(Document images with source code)
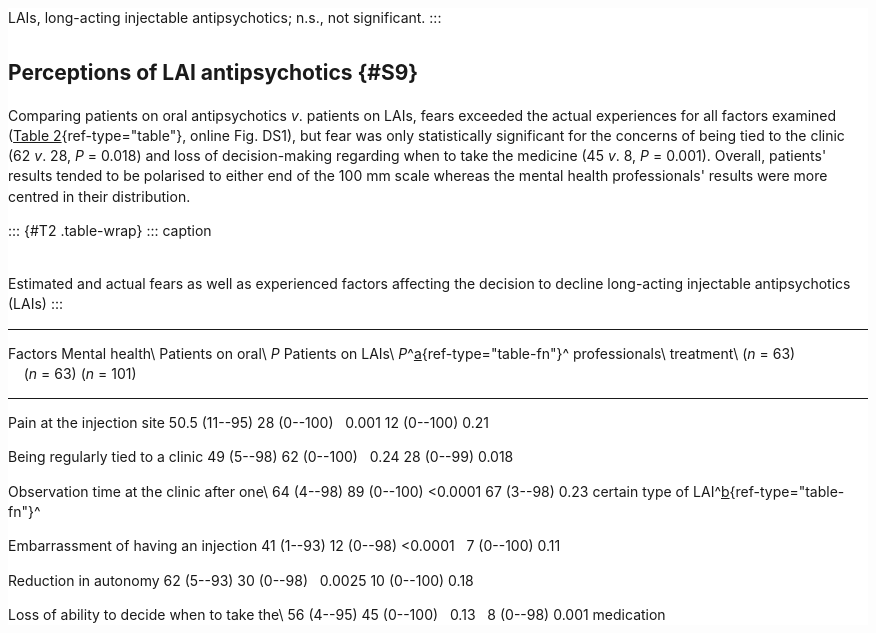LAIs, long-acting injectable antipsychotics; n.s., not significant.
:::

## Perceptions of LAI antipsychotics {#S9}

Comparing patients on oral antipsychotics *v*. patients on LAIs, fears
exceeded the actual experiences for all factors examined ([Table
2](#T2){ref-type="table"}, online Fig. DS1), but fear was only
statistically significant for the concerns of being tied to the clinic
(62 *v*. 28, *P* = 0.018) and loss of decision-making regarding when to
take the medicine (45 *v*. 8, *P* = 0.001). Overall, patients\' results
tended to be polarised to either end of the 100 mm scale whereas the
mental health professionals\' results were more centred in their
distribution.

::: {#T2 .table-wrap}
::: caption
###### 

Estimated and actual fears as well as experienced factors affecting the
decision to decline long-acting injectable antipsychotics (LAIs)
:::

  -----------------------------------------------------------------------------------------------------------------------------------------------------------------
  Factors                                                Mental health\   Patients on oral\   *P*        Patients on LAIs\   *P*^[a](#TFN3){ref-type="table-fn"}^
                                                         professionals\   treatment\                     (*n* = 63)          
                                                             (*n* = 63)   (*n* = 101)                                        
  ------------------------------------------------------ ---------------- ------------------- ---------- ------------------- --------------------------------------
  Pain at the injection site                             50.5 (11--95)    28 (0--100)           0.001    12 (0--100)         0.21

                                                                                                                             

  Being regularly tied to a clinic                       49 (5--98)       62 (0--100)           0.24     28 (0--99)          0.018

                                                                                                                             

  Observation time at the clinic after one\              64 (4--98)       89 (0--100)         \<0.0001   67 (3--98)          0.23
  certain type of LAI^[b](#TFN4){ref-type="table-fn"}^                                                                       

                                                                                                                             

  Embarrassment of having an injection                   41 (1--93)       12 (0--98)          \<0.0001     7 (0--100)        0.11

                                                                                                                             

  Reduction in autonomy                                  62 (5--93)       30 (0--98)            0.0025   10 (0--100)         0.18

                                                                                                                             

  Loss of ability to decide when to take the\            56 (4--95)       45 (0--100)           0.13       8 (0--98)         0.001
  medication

» Exercise instructions
Only the lines from the top of the data through the line with "tended to be" should be quoted, exactly and with both ends kept; skip the pictures.

» Task answer
LAIs, long-acting injectable antipsychotics; n.s., not significant.
:::

## Perceptions of LAI antipsychotics {#S9}

Comparing patients on oral antipsychotics *v*. patients on LAIs, fears
exceeded the actual experiences for all factors examined ([Table
2](#T2){ref-type="table"}, online Fig. DS1), but fear was only
statistically significant for the concerns of being tied to the clinic
(62 *v*. 28, *P* = 0.018) and loss of decision-making regarding when to
take the medicine (45 *v*. 8, *P* = 0.001). Overall, patients\' results
tended to be polarised to either end of the 100 mm scale whereas the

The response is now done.